"Invierno, tiempo de prevenir", dice la frase del Ministerio de Salud que ha comenzado a sonar fuerte esta semana en las radios. Si nos atenemos al calendario, el invierno se dejó caer el miércoles pasado y se hace necesario tomar algunas precauciones para, por lo menos, pasar agosto.
Las bajas temperaturas registradas estos últimos días han traído ene repercusiones en la salud de las personas, especialmente niños y tatitas, cuyas vías respiratorias se tornan más sensibles a causa de la polución ambiental.

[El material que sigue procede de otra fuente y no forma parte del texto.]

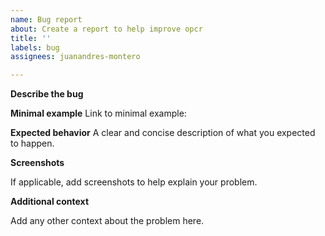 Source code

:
 ```yaml
---
name: Bug report
about: Create a report to help improve opcr
title: ''
labels: bug
assignees: juanandres-montero

---
```


**Describe the bug**

<!-- A clear and concise description of what the bug is. -->

**Minimal example**
Link to minimal example: <!-- eg: StackBlitz -->

**Expected behavior**
A clear and concise description of what you expected to happen.

**Screenshots**

If applicable, add screenshots to help explain your problem.

**Additional context**

Add any other context about the problem here.
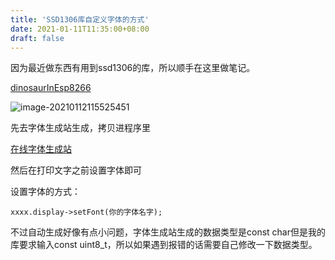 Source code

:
 ```yaml
---
title: 'SSD1306库自定义字体的方式'
date: 2021-01-11T11:35:00+08:00
draft: false
---
```

因为最近做东西有用到ssd1306的库，所以顺手在这里做笔记。

[dinosaurInEsp8266](https://github.com/asjdf/dinosaurInEsp8266)



![image-20210112115525451](https://i.loli.net/2021/01/12/AHXJlSMyvwNuPaC.png)

先去字体生成站生成，拷贝进程序里

[在线字体生成站](http://oleddisplay.squix.ch/#/home)



然后在打印文字之前设置字体即可

设置字体的方式：

`xxxx.display->setFont(你的字体名字);`



不过自动生成好像有点小问题，字体生成站生成的数据类型是const char但是我的库要求输入const uint8_t，所以如果遇到报错的话需要自己修改一下数据类型。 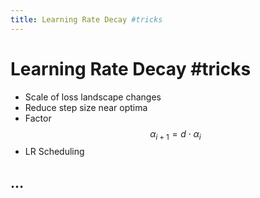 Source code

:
 ```yaml
---
title: Learning Rate Decay #tricks
---
```


# Learning Rate Decay #tricks
- Scale of loss landscape changes 
- Reduce step size near optima
- Factor $$\alpha_{i+1} = d\cdot \alpha_i$$
- LR Scheduling

## …


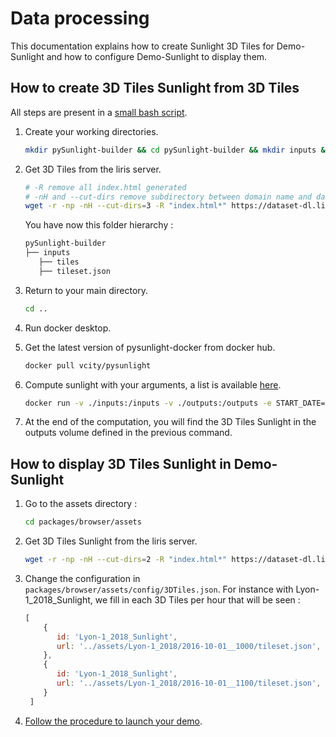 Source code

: # Data processing

This documentation explains how to create Sunlight 3D Tiles for Demo-Sunlight and how to configure Demo-Sunlight to display them.

## How to create 3D Tiles Sunlight from 3D Tiles

All steps are present in a [small bash script](compute-sunlight.sh).

1. Create your working directories.

    ```bash
    mkdir pySunlight-builder && cd pySunlight-builder && mkdir inputs && cd inputs
    ```

2. Get 3D Tiles from the liris server.

    ```bash
    # -R remove all index.html generated
    # -nH and --cut-dirs remove subdirectory between domain name and datas directory. We place the tileset.json directly in inputs.
    wget -r -np -nH --cut-dirs=3 -R "index.html*" https://dataset-dl.liris.cnrs.fr/three-d-tiles-lyon-metropolis/2018/Lyon-1_2018/
    ```

   You have now this folder hierarchy :

   ```bash
   pySunlight-builder
   ├── inputs
      ├── tiles
      ├── tileset.json
   ```

3. Return to your main directory.

   ```bash
   cd ..
   ```

4. Run docker desktop.

5. Get the latest version of pysunlight-docker from docker hub.

    ```bash
    docker pull vcity/pysunlight
    ```

6. Compute sunlight with your arguments, a list is available [here](https://github.com/VCityTeam/pySunlight-docker#configure).

    ```bash
    docker run -v ./inputs:/inputs -v ./outputs:/outputs -e START_DATE=403224 -e END_DATE=403248 -e LOG_LEVEL=DEBUG -e OPTIONAL_ARGS=--with-aggregate vcity/pysunlight
    ```

7. At the end of the computation, you will find the 3D Tiles Sunlight in the outputs volume defined in the previous command.

## How to display 3D Tiles Sunlight in Demo-Sunlight

1. Go to the assets directory :

   ```bash
   cd packages/browser/assets
   ```

2. Get 3D Tiles Sunlight from the liris server.

    ```bash
    wget -r -np -nH --cut-dirs=2 -R "index.html*" https://dataset-dl.liris.cnrs.fr/three-d-tiles-lyon-metropolis/2018/Lyon-1_2018_Sunlight/
    ```

3. Change the configuration in `packages/browser/assets/config/3DTiles.json`. For instance with Lyon-1_2018_Sunlight, we fill in each 3D Tiles per hour that will be seen :

   ```js
   [
       {
          id: 'Lyon-1_2018_Sunlight',
          url: '../assets/Lyon-1_2018/2016-10-01__1000/tileset.json',
       },
       {
          id: 'Lyon-1_2018_Sunlight',
          url: '../assets/Lyon-1_2018/2016-10-01__1100/tileset.json',
       }
    ]
   ```

4. [Follow the procedure to launch your demo](../../Readme.md#installation).
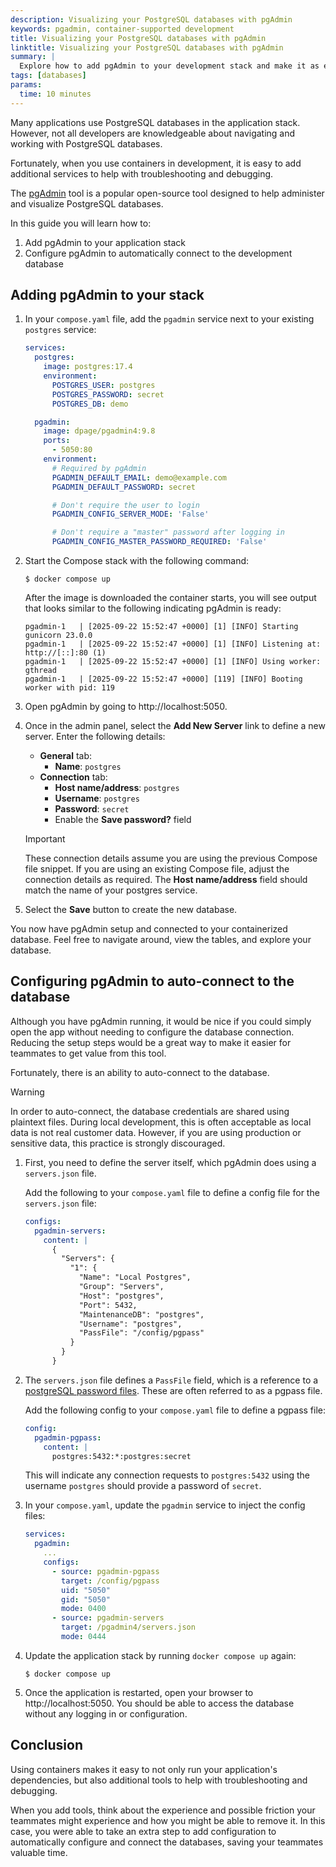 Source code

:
 ```yaml
---
description: Visualizing your PostgreSQL databases with pgAdmin
keywords: pgadmin, container-supported development
title: Visualizing your PostgreSQL databases with pgAdmin
linktitle: Visualizing your PostgreSQL databases with pgAdmin
summary: |
  Explore how to add pgAdmin to your development stack and make it as easy as possible for your teammates to navigate through your PostgreSQL databases.
tags: [databases]
params:
  time: 10 minutes
---
```


Many applications use PostgreSQL databases in the application stack. However, not all developers are knowledgeable about navigating and working with PostgreSQL databases.

Fortunately, when you use containers in development, it is easy to add additional services to help with troubleshooting and debugging.

The [pgAdmin](https://www.pgadmin.org/) tool is a popular open-source tool designed to help administer and visualize PostgreSQL databases.

In this guide you will learn how to:

1. Add pgAdmin to your application stack
2. Configure pgAdmin to automatically connect to the development database



## Adding pgAdmin to your stack

1. In your `compose.yaml` file, add the `pgadmin` service next to your existing `postgres` service:

    ```yaml
    services:
      postgres:
        image: postgres:17.4
        environment:
          POSTGRES_USER: postgres
          POSTGRES_PASSWORD: secret
          POSTGRES_DB: demo

      pgadmin:
        image: dpage/pgadmin4:9.8
        ports:
          - 5050:80
        environment:
          # Required by pgAdmin
          PGADMIN_DEFAULT_EMAIL: demo@example.com
          PGADMIN_DEFAULT_PASSWORD: secret

          # Don't require the user to login
          PGADMIN_CONFIG_SERVER_MODE: 'False'

          # Don't require a "master" password after logging in
          PGADMIN_CONFIG_MASTER_PASSWORD_REQUIRED: 'False'
    ```

2. Start the Compose stack with the following command:

    ```console
    $ docker compose up
    ```

    After the image is downloaded the container starts, you will see output that looks similar to the following indicating pgAdmin is ready:

    ```console
    pgadmin-1   | [2025-09-22 15:52:47 +0000] [1] [INFO] Starting gunicorn 23.0.0
    pgadmin-1   | [2025-09-22 15:52:47 +0000] [1] [INFO] Listening at: http://[::]:80 (1)
    pgadmin-1   | [2025-09-22 15:52:47 +0000] [1] [INFO] Using worker: gthread
    pgadmin-1   | [2025-09-22 15:52:47 +0000] [119] [INFO] Booting worker with pid: 119
    ```

3. Open pgAdmin by going to http://localhost:5050.

4. Once in the admin panel, select the **Add New Server** link to define a new server. Enter the following details:

    - **General** tab:
        - **Name**: `postgres`
    - **Connection** tab:
        - **Host name/address**: `postgres`
        - **Username**: `postgres`
        - **Password**: `secret`
        - Enable the **Save password?** field

    > [!IMPORTANT]
    >
    > These connection details assume you are using the previous Compose file snippet. If you are using an existing Compose file,
    > adjust the connection details as required. The **Host name/address** field should match the name of your postgres service.

5. Select the **Save** button to create the new database.

You now have pgAdmin setup and connected to your containerized database. Feel free to navigate around, view the tables, and explore your database.



## Configuring pgAdmin to auto-connect to the database

Although you have pgAdmin running, it would be nice if you could simply open the app without needing to configure the database connection. Reducing the setup steps would be a great way to make it easier for teammates to get value from this tool.

Fortunately, there is an ability to auto-connect to the database.

> [!WARNING]
>
> In order to auto-connect, the database credentials are shared using plaintext files. During local development, this is often acceptable as local data is not real customer data.
> However, if you are using production or sensitive data, this practice is strongly discouraged.

1. First, you need to define the server itself, which pgAdmin does using a `servers.json` file. 

    Add the following to your `compose.yaml` file to define a config file for the `servers.json` file:

    ```yaml
    configs:
      pgadmin-servers:
        content: |
          {
            "Servers": {
              "1": {
                "Name": "Local Postgres",
                "Group": "Servers",
                "Host": "postgres",
                "Port": 5432,
                "MaintenanceDB": "postgres",
                "Username": "postgres",
                "PassFile": "/config/pgpass"
              }
            }
          }
    ```

2. The `servers.json` file defines a `PassFile` field, which is a reference to a [postgreSQL password files](https://www.postgresql.org/docs/current/libpq-pgpass.html). These are often referred to as a pgpass file.

    Add the following config to your `compose.yaml` file to define a pgpass file:

    ```yaml
    config:
      pgadmin-pgpass:
        content: |
          postgres:5432:*:postgres:secret
    ```

    This will indicate any connection requests to `postgres:5432` using the username `postgres` should provide a password of `secret`.

3. In your `compose.yaml`, update the `pgadmin` service to inject the config files:

    ```yaml
    services:
      pgadmin:
        ...
        configs:
          - source: pgadmin-pgpass
            target: /config/pgpass
            uid: "5050"
            gid: "5050"
            mode: 0400
          - source: pgadmin-servers
            target: /pgadmin4/servers.json
            mode: 0444
    ```

4. Update the application stack by running `docker compose up` again:

    ```console
    $ docker compose up
    ```

5. Once the application is restarted, open your browser to http://localhost:5050. You should be able to access the database without any logging in or configuration.


## Conclusion

Using containers makes it easy to not only run your application's dependencies, but also additional tools to help with troubleshooting and debugging. 

When you add tools, think about the experience and possible friction your teammates might experience and how you might be able to remove it. In this case, you were able to take an extra step to add configuration to automatically configure and connect the databases, saving your teammates valuable time.
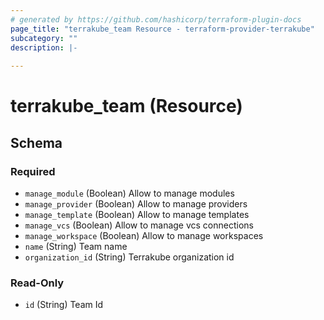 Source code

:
 ```yaml
---
# generated by https://github.com/hashicorp/terraform-plugin-docs
page_title: "terrakube_team Resource - terraform-provider-terrakube"
subcategory: ""
description: |-
  
---
```


# terrakube_team (Resource)





<!-- schema generated by tfplugindocs -->
## Schema

### Required

- `manage_module` (Boolean) Allow to manage modules
- `manage_provider` (Boolean) Allow to manage providers
- `manage_template` (Boolean) Allow to manage templates
- `manage_vcs` (Boolean) Allow to manage vcs connections
- `manage_workspace` (Boolean) Allow to manage workspaces
- `name` (String) Team name
- `organization_id` (String) Terrakube organization id

### Read-Only

- `id` (String) Team Id

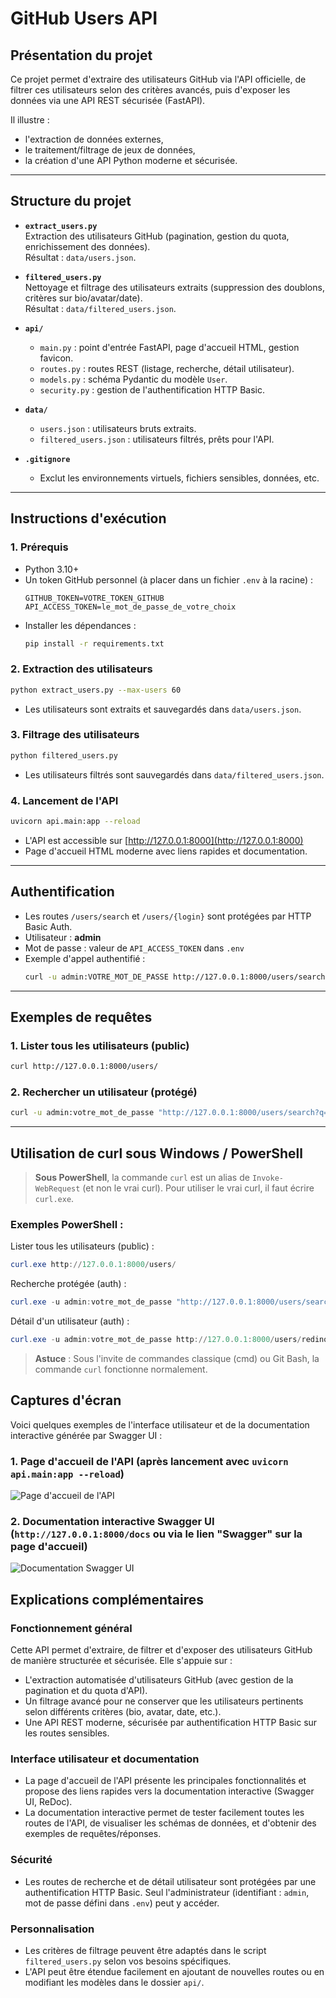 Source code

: # GitHub Users API

## Présentation du projet

Ce projet permet d'extraire des utilisateurs GitHub via l'API officielle, de filtrer ces utilisateurs selon des critères avancés, puis d'exposer les données via une API REST sécurisée (FastAPI).

Il illustre :
- l'extraction de données externes,
- le traitement/filtrage de jeux de données,
- la création d'une API Python moderne et sécurisée.

---

## Structure du projet

- **`extract_users.py`**  
  Extraction des utilisateurs GitHub (pagination, gestion du quota, enrichissement des données).  
  Résultat : `data/users.json`.

- **`filtered_users.py`**  
  Nettoyage et filtrage des utilisateurs extraits (suppression des doublons, critères sur bio/avatar/date).  
  Résultat : `data/filtered_users.json`.

- **`api/`**  
  - `main.py` : point d'entrée FastAPI, page d'accueil HTML, gestion favicon.
  - `routes.py` : routes REST (listage, recherche, détail utilisateur).
  - `models.py` : schéma Pydantic du modèle `User`.
  - `security.py` : gestion de l'authentification HTTP Basic.

- **`data/`**  
  - `users.json` : utilisateurs bruts extraits.
  - `filtered_users.json` : utilisateurs filtrés, prêts pour l'API.
  

- **`.gitignore`**  
  - Exclut les environnements virtuels, fichiers sensibles, données, etc.

---

## Instructions d'exécution

### 1. Prérequis

- Python 3.10+
- Un token GitHub personnel (à placer dans un fichier `.env` à la racine) :
  ```
  GITHUB_TOKEN=VOTRE_TOKEN_GITHUB
  API_ACCESS_TOKEN=le_mot_de_passe_de_votre_choix
  ```
- Installer les dépendances :
  ```bash
  pip install -r requirements.txt
  ```

### 2. Extraction des utilisateurs

```bash
python extract_users.py --max-users 60
```
- Les utilisateurs sont extraits et sauvegardés dans `data/users.json`.

### 3. Filtrage des utilisateurs

```bash
python filtered_users.py
```
- Les utilisateurs filtrés sont sauvegardés dans `data/filtered_users.json`.

### 4. Lancement de l'API

```bash
uvicorn api.main:app --reload
```
- L'API est accessible sur [http://127.0.0.1:8000](http://127.0.0.1:8000)
- Page d'accueil HTML moderne avec liens rapides et documentation.

---

## Authentification

- Les routes `/users/search` et `/users/{login}` sont protégées par HTTP Basic Auth.
- Utilisateur : **admin**
- Mot de passe : valeur de `API_ACCESS_TOKEN` dans `.env`
- Exemple d'appel authentifié :
  ```bash
  curl -u admin:VOTRE_MOT_DE_PASSE http://127.0.0.1:8000/users/search?q=redinov
  ```

---

## Exemples de requêtes

### 1. Lister tous les utilisateurs (public)
```bash
curl http://127.0.0.1:8000/users/
```

### 2. Rechercher un utilisateur (protégé)
```bash
curl -u admin:votre_mot_de_passe "http://127.0.0.1:8000/users/search?q=redinov"
```

---

## Utilisation de curl sous Windows / PowerShell

> **Sous PowerShell**, la commande `curl` est un alias de `Invoke-WebRequest` (et non le vrai curl). Pour utiliser le vrai curl, il faut écrire `curl.exe`.

### Exemples PowerShell :

Lister tous les utilisateurs (public) :
```powershell
curl.exe http://127.0.0.1:8000/users/
```

Recherche protégée (auth) :
```powershell
curl.exe -u admin:votre_mot_de_passe "http://127.0.0.1:8000/users/search?q=redinov"
```

Détail d'un utilisateur (auth) :
```powershell
curl.exe -u admin:votre_mot_de_passe http://127.0.0.1:8000/users/redinov
```

> **Astuce** : Sous l'invite de commandes classique (cmd) ou Git Bash, la commande `curl` fonctionne normalement.


## Captures d'écran

Voici quelques exemples de l'interface utilisateur et de la documentation interactive générée par Swagger UI :

### 1. Page d'accueil de l'API (après lancement avec `uvicorn api.main:app --reload`)
![Page d'accueil de l'API](image.png)

### 2. Documentation interactive Swagger UI (`http://127.0.0.1:8000/docs` ou via le lien "Swagger" sur la page d'accueil)
![Documentation Swagger UI](image-1.png)

## Explications complémentaires

### Fonctionnement général

Cette API permet d'extraire, de filtrer et d'exposer des utilisateurs GitHub de manière structurée et sécurisée. Elle s'appuie sur :
- L'extraction automatisée d'utilisateurs GitHub (avec gestion de la pagination et du quota d'API).
- Un filtrage avancé pour ne conserver que les utilisateurs pertinents selon différents critères (bio, avatar, date, etc.).
- Une API REST moderne, sécurisée par authentification HTTP Basic sur les routes sensibles.

### Interface utilisateur et documentation

- La page d'accueil de l'API présente les principales fonctionnalités et propose des liens rapides vers la documentation interactive (Swagger UI, ReDoc).
- La documentation interactive permet de tester facilement toutes les routes de l'API, de visualiser les schémas de données, et d'obtenir des exemples de requêtes/réponses.

### Sécurité

- Les routes de recherche et de détail utilisateur sont protégées par une authentification HTTP Basic. Seul l'administrateur (identifiant : `admin`, mot de passe défini dans `.env`) peut y accéder.

### Personnalisation

- Les critères de filtrage peuvent être adaptés dans le script `filtered_users.py` selon vos besoins spécifiques.
- L'API peut être étendue facilement en ajoutant de nouvelles routes ou en modifiant les modèles dans le dossier `api/`. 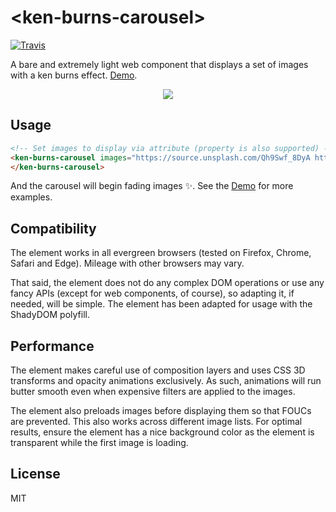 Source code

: # \<ken-burns-carousel\>
[![Travis](https://travis-ci.org/Festify/ken-burns-carousel.svg?branch=master)](https://travis-ci.org/Festify/ken-burns-carousel)

A bare and extremely light web component that displays a set of images with a ken burns effect. [Demo](https://festify.github.io/ken-burns-carousel/).

<p align="center">
  <a href="https://festify.github.io/ken-burns-carousel/">
    <img src="https://user-images.githubusercontent.com/1683034/37485135-e91fc698-288a-11e8-973b-999f86d3fd97.gif">
  </a>
</p>

## Usage
```html
<!-- Set images to display via attribute (property is also supported) -->
<ken-burns-carousel images="https://source.unsplash.com/Qh9Swf_8DyA https://source.unsplash.com/O453M2Liufs">
</ken-burns-carousel>
```

And the carousel will begin fading images ✨. See the [Demo](https://festify.github.io/ken-burns-carousel/) for more examples.

## Compatibility
The element works in all evergreen browsers (tested on Firefox, Chrome, Safari and Edge). Mileage with other browsers may vary.

That said, the element does not do any complex DOM operations or use any fancy APIs (except for web components, of course), so adapting it, if needed, will be simple. The element has been adapted for usage with the ShadyDOM polyfill.

## Performance
The element makes careful use of composition layers and uses CSS 3D transforms and opacity animations exclusively. As such, animations will run butter smooth even when expensive filters are applied to the images.

The element also preloads images before displaying them so that FOUCs are prevented. This also works across different image lists. For optimal results, ensure the element has a nice background color as the element is transparent while the first image is loading.

## License
MIT
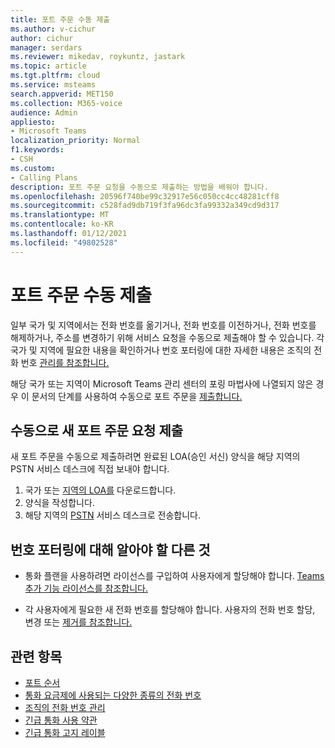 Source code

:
 ```yaml
---
title: 포트 주문 수동 제출
ms.author: v-cichur
author: cichur
manager: serdars
ms.reviewer: mikedav, roykuntz, jastark
ms.topic: article
ms.tgt.pltfrm: cloud
ms.service: msteams
search.appverid: MET150
ms.collection: M365-voice
audience: Admin
appliesto:
- Microsoft Teams
localization_priority: Normal
f1.keywords:
- CSH
ms.custom:
- Calling Plans
description: 포트 주문 요청을 수동으로 제출하는 방법을 배워야 합니다.
ms.openlocfilehash: 20596f740be99c32917e56c050cc4cc48281cff8
ms.sourcegitcommit: c528fad9db719f3fa96dc3fa99332a349cd9d317
ms.translationtype: MT
ms.contentlocale: ko-KR
ms.lasthandoff: 01/12/2021
ms.locfileid: "49802528"
---
```

# <a name="manually-submit-a-port-order"></a>포트 주문 수동 제출

일부 국가 및 지역에서는 전화 번호를 옮기거나, 전화 번호를 이전하거나, 전화 번호를 해제하거나, 주소를 변경하기 위해 서비스 요청을 수동으로 제출해야 할 수 있습니다. 각 국가 및 지역에 필요한 내용을 확인하거나 번호 포터링에 대한 자세한 내용은 조직의 전화 번호 [관리를 참조합니다.](../manage-phone-numbers-for-your-organization/manage-phone-numbers-for-your-organization.md)

해당 국가 또는 지역이 Microsoft Teams 관리 센터의 포링 마법사에 나열되지 않은 경우 이 문서의 단계를 사용하여 수동으로 포트 주문을 [제출합니다.](transfer-phone-numbers-to-teams.md)

## <a name="manually-submit-a-new-port-order-request"></a>수동으로 새 포트 주문 요청 제출

새 포트 주문을 수동으로 제출하려면 완료된 LOA(승인 서신) 양식을 해당 지역의 PSTN 서비스 데스크에 직접 보내야 합니다.

1. 국가 또는 [지역의 LOA를](../manage-phone-numbers-for-your-organization/manage-phone-numbers-for-your-organization.md) 다운로드합니다.
2. 양식을 작성합니다.
3. 해당 지역의 [PSTN](../manage-phone-numbers-for-your-organization/contact-pstn-service-desk.md) 서비스 데스크로 전송합니다.

## <a name="what-else-should-you-know-about-number-porting"></a>번호 포터링에 대해 알아야 할 다른 것

- 통화 플랜을 사용하려면 라이선스를 구입하여 사용자에게 할당해야 합니다. [Teams 추가 기능 라이선스를 참조합니다.](https://docs.microsoft.com/microsoftteams/teams-add-on-licensing/microsoft-teams-add-on-licensing)

- 각 사용자에게 필요한 새 전화 번호를 할당해야 합니다. 사용자의 전화 번호 할당, 변경 또는 [제거를 참조합니다.](../assign-change-or-remove-a-phone-number-for-a-user.md)

## <a name="related-topics"></a>관련 항목

- [포트 순서](port-order-overview.md)
- [통화 요금제에 사용되는 다양한 종류의 전화 번호](../different-kinds-of-phone-numbers-used-for-calling-plans.md)
- [조직의 전화 번호 관리](../manage-phone-numbers-for-your-organization/manage-phone-numbers-for-your-organization.md)
- [긴급 통화 사용 약관](../emergency-calling-terms-and-conditions.md)
- [긴급 통화 고지 레이블](https://github.com/MicrosoftDocs/OfficeDocs-SkypeForBusiness/blob/live/Teams/downloads/emergency-calling/emergency-calling-label-(en-us)-(v.1.0).zip?raw=true)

La inflamación del aparato respiratorio se manifiestan en distintos niveles, ocasionando rinitis, faringitis, laringitis o bronquitis. Estos achaques se pueden prevenir con algunas medidas, según precisa Zulema Vivanco, especialista de la Universidad Andrés Bello. Aquí van algunas: Procure no salir con el pelito mojado en la mañana. La humedad, combinada con el frío, puede producir rinitis y sinusitis, las que mal cuidadas generan estados crónicos.
Evite los cambios bruscos de temperatura, especialmente si se pasa de un ambiente temperado a uno gélido. Además del enfriamiento puede producir contracturas musculares que disminuyen los canales de irrigación. Esto desencadena una híper tonicidad de la musculatura correspondiente a la respiración, postura y motricidad general, y además daña la producción de la voz.
Cuide sus oídos, ya que por su conexión con la cavidad faríngea puede ocasionar problemas en esa zona.
La ingesta de vitamina C es beneficiosa en cualquier forma. Aunque estemos en invierno, en la alimentación se deben incluir frutas y verduras frescas, ya que ayudarán a aumentar las defensas del organismo.